Temu : 5 choses à savoir sur le géant de la fast-fashion au menu d’Envoyé Spécial

Chaque semaine, Yahoo vous invite à mieux connaître une entreprise. Petits secrets, anecdotes, histoires insolites, ne manquez pas l’occasion d’épater vos amis. Pour ce 103e épisode, on s’intéresse à l’application star du moment : Temu.

Temu : 5 choses à savoir sur le géant de la fast-fashion au menu d’Envoyé Spécial (Crédit :Photo Illustration by Justin Sullivan/Getty Images)

1 - Temu dans le viseur des députés

La France va devenir le premier pays à légiférer sur les dérives de la fast fashion. Les députés ont examiné et adopté à l'unanimité ce jeudi 14 mars une proposition de loi destinée à freiner le développement des sites d’ultra fast fashion, notamment en raison de son impact environnemental.
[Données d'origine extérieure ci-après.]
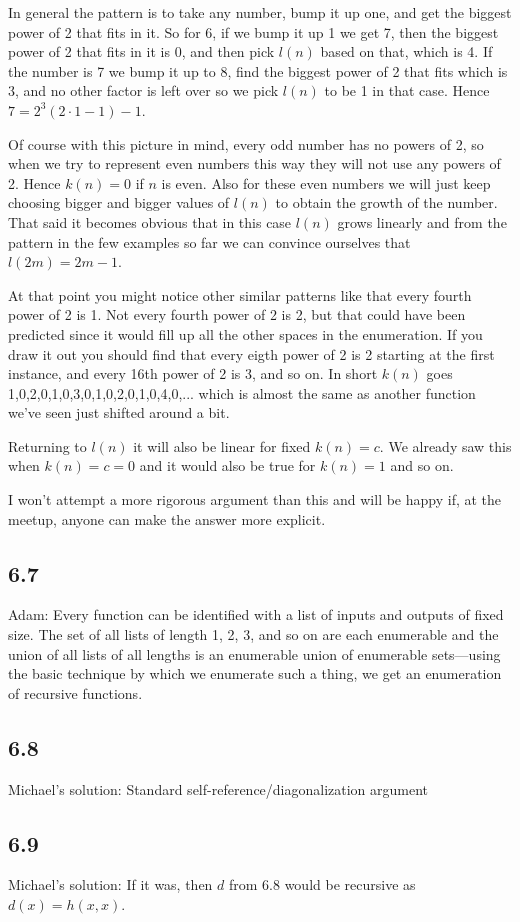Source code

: \documentclass{article}
\renewcommand\ss{\subsection*}
\newcommand\ms{Michael's solution: } %
\begin{document}
    In general the pattern is to take any number, bump it up one, and get
    the biggest power of 2 that fits in it.  So for 6, if we bump it up 1 we get
    7, then the biggest power of 2 that fits in it is 0, and then pick $l(n)$
    based on that, which is 4.  If the number is 7 we bump it up to 8, find the
    biggest power of 2 that fits which is 3, and no other factor is left over
    so we pick $l(n)$ to be 1 in that case.  Hence $7=2^3(2\cdot 1-1)-1$.

    Of course with this picture in mind, every odd number has no powers of 2,
    so when we try to represent even numbers this way they will not use any
    powers of 2.  Hence $k(n)=0$ if $n$ is even.  Also for these even numbers
    we will just keep choosing bigger and bigger values of $l(n)$ to obtain the
    growth of the number.  That said it becomes obvious that in this case $l(n)$
    grows linearly and from the pattern in the few examples so far we can
    convince ourselves that $l(2m)=2m-1$.

    At that point you might notice other similar patterns like that every fourth
    power of 2 is 1.  Not every fourth power of 2 is 2, but that could have
    been predicted since it would fill up all the other spaces in the enumeration.
    If you draw it out you should find that every eigth power of 2 is 2 starting
    at the first instance, and every 16th power of 2 is 3, and so on.  In short
    $k(n)$ goes 1,0,2,0,1,0,3,0,1,0,2,0,1,0,4,0,... which is almost the same as
    another function we've seen just shifted around a bit.

    Returning to $l(n)$ it will also be linear for fixed $k(n)=c$.  We already
    saw this when $k(n)=c=0$ and it would also be true for $k(n)=1$ and so on.

    I won't attempt a more rigorous argument than this and will be happy if, at
    the meetup, anyone can make the answer more explicit.
\ss{6.7} Adam: Every function can be identified with a list of inputs and outputs
    of fixed size.  The set of all lists of length 1, 2, 3, and so on are each
    enumerable and the union of all lists of all lengths is an enumerable union
    of enumerable sets---using the basic technique by which we enumerate such a
    thing, we get an enumeration of recursive functions.
\ss{6.8}
\ms Standard self-reference/diagonalization argument
\ss{6.9}
\ms If it was, then $d$ from 6.8 would be recursive as $d(x) = h(x,x)$.
\end{document}
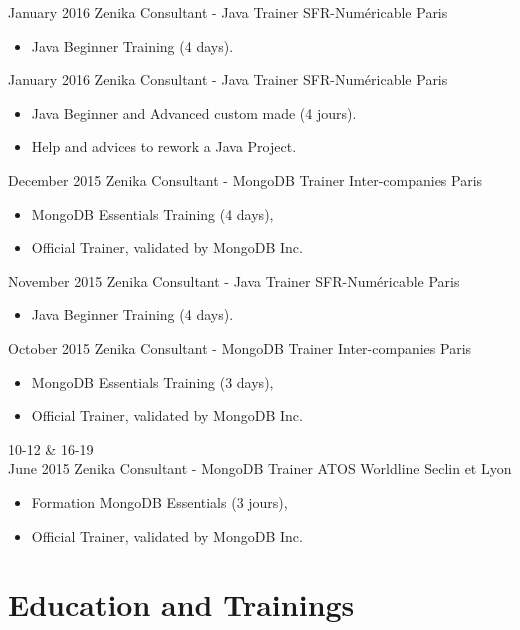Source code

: \documentclass[11pt,a4paper]{moderncv}
\begin{document}
\cventry
{January 2016}
{Zenika Consultant - Java Trainer}
{SFR-Numéricable}
{Paris}
{}
{\begin{itemize}
\item Java Beginner Training (4 days).
\end{itemize}
}   %

\cventry
{January 2016}
{Zenika Consultant - Java Trainer}
{SFR-Numéricable}
{Paris}
{}
{\begin{itemize}
\item Java Beginner and Advanced custom made (4 jours).
\item Help and advices to rework a Java Project.
\end{itemize}
}   %

\cventry
{December 2015}
{Zenika Consultant - MongoDB Trainer}
{Inter-companies}
{Paris}
{}
{\begin{itemize}
\item MongoDB Essentials Training (4 days),
\item Official Trainer, validated by MongoDB Inc.
\end{itemize}
}   %

\cventry
{November 2015}
{Zenika Consultant - Java Trainer}
{SFR-Numéricable}
{Paris}
{}
{\begin{itemize}
\item Java Beginner Training (4 days).
\end{itemize}
}   %

\cventry
{October 2015}
{Zenika Consultant - MongoDB Trainer}
{Inter-companies}
{Paris}
{}
{\begin{itemize}
\item MongoDB Essentials Training (3 days),
\item Official Trainer, validated by MongoDB Inc.
\end{itemize}
}   %

\cventry
{10-12 \& 16-19\\ June 2015}
{Zenika Consultant - MongoDB Trainer}
{ATOS Worldline}
{Seclin et Lyon}
{}
{\begin{itemize}
\item Formation MongoDB Essentials (3 jours),
\item Official Trainer, validated by MongoDB Inc.
\end{itemize}
}   %

\section{Education and Trainings}
\end{document}
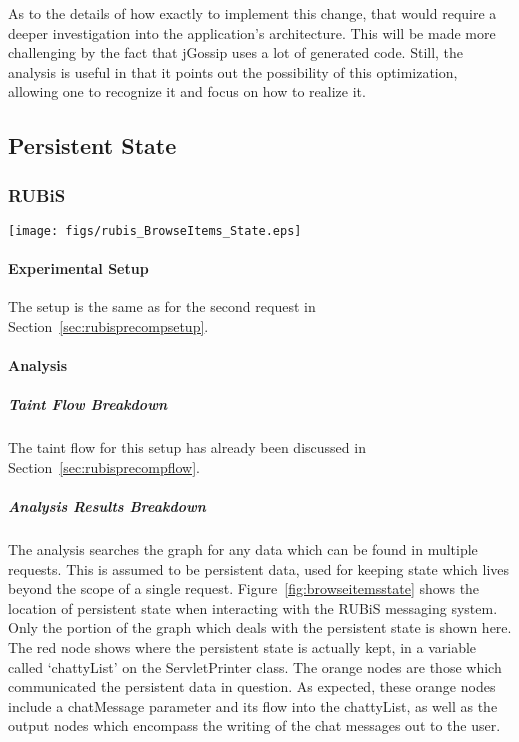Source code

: \documentclass[msc,oneside]{ubcthesis}
\begin{document}
As to the details of how exactly to implement this change, that would require a deeper investigation into the application's architecture. This will be made more challenging by the fact that jGossip uses a lot of generated code. Still, the analysis is useful in that it points out the possibility of this optimization, allowing one to recognize it and focus on how to realize it.

\subsection{Persistent State}
\subsubsection{RUBiS}

\begin{sidewaysfigure}
\centering
\scalebox{0.5}
{\texttt{[image: figs/rubis\_BrowseItems\_State.eps]}}
\caption{RUBiS Browse Items State Analysis Results} 
\label{fig:browseitemsstate}
\end{sidewaysfigure}

\paragraph{Experimental Setup}
The setup is the same as for the second request in Section~\ref{sec:rubisprecompsetup}.

\paragraph{Analysis}
\subparagraph{Taint Flow Breakdown}
The taint flow for this setup has already been discussed in Section~\ref{sec:rubisprecompflow}.

\subparagraph{Analysis Results Breakdown}
The analysis searches the graph for any data which can be found in multiple requests. This is assumed to be persistent data, used for keeping state which lives beyond the scope of a single request. Figure~\ref{fig:browseitemsstate} shows the location of persistent state when interacting with the RUBiS messaging system. Only the portion of the graph which deals with the persistent state is shown here. The red node shows where the persistent state is actually kept, in a variable called `chattyList' on the ServletPrinter class. The orange nodes are those which communicated the persistent data in question. As expected, these  orange nodes include a chatMessage parameter and its flow into the chattyList, as well as the output nodes which encompass the writing of the chat messages out to the user.\\
\end{document}
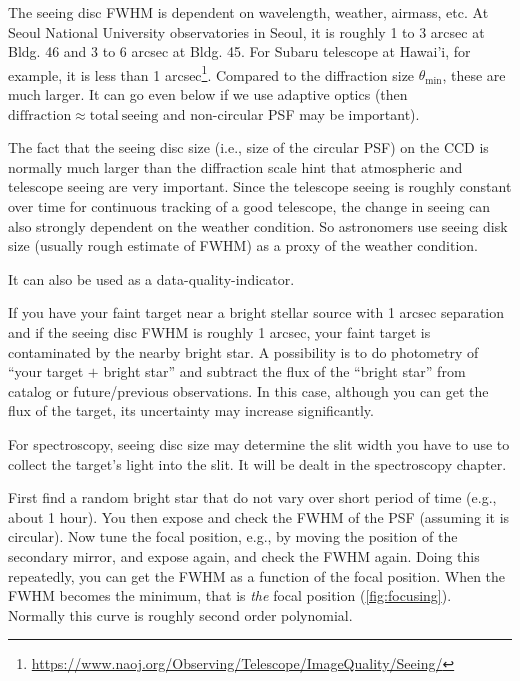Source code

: The seeing disc FWHM is dependent on wavelength, weather, airmass, etc. At Seoul National University observatories in Seoul, it is roughly 1 to 3 arcsec at Bldg. 46 and 3 to 6 arcsec at Bldg. 45. For Subaru telescope at Hawai'i, for example, it is less than 1 arcsec\footnote{\url{https://www.naoj.org/Observing/Telescope/ImageQuality/Seeing/}}. Compared to the diffraction size $ \theta_\mathrm{min} $, these are much larger. It can go even below if we use adaptive optics (then $ \mathrm{diffraction} \approx \mathrm{total~seeing} $ and non-circular PSF may be important).

The fact that the seeing disc size (i.e., size of the circular PSF) on the CCD is normally much larger than the diffraction scale hint that atmospheric and telescope seeing are very important. Since the telescope seeing is roughly constant over time for continuous tracking of a good telescope, the change in seeing can also strongly dependent on the weather condition. So astronomers use seeing disk size (usually rough estimate of FWHM) as a proxy of the weather condition.

It can also be used as a data-quality-indicator.

\begin{ex}
If you have your faint target near a bright stellar source with 1 arcsec separation and if the seeing disc FWHM is roughly 1 arcsec, your faint target is contaminated by the nearby bright star. A possibility is to do photometry of ``your target $ + $ bright star'' and subtract the flux of the ``bright star'' from catalog or future/previous observations. In this case, although you can get the flux of the target, its uncertainty may increase significantly. 
\end{ex}

\begin{ex}
For spectroscopy, seeing disc size may determine the slit width you have to use to collect the target's light into the slit. It will be dealt in the spectroscopy chapter.
\end{ex}

\begin{ex}
First find a random bright star that do not vary over short period of time (e.g., about 1 hour). You then expose and check the FWHM of the PSF (assuming it is circular). Now tune the focal position, e.g., by moving the position of the secondary mirror, and expose again, and check the FWHM again. Doing this repeatedly, you can get the FWHM as a function of the focal position. When the FWHM becomes the minimum, that is \textit{the} focal position (\cref{fig:focusing}). Normally this curve is roughly second order polynomial.
\end{ex}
Coïncidence ou pas, Envoyé Spécial diffuse le même jour une émission sur les coulisses de Temu, l’application phénomène du moment.

La proposition de loi, portée par la députée Anne-Cécile Violland (Horizons et apparentés), vise à imposer un malus économique sur les prix de vente de ces vêtements pour compenser son coût environnemental. "Ce n'est pas une taxe, ce n'est pas l'État qui va percevoir cela, c'est plutôt un pot commun où chaque producteur va mettre ses pénalités, qui vont ensuite être utiles pour traiter les déchets mais aussi soutenir les entreprises françaises parce qu'on a couplé cela aussi à un bonus", précise l’élue qui souhaite aussi interdire la publicité pour ces marques. Concrètement, la proposition de loi prévoit la mise en place d’une pénalité de 50% du prix hors taxe pour chaque article vendu. Pour un produit à 10 €, Temu devra ainsi verser une taxe de 5 €.

Avec cette proposition de loi soutenue par le gouvernement, Anne-Cécile Violland ambitionne de "réduire les pulsions d’achat qui ont des conséquences sur les plans environnementaux, sociaux et économiques".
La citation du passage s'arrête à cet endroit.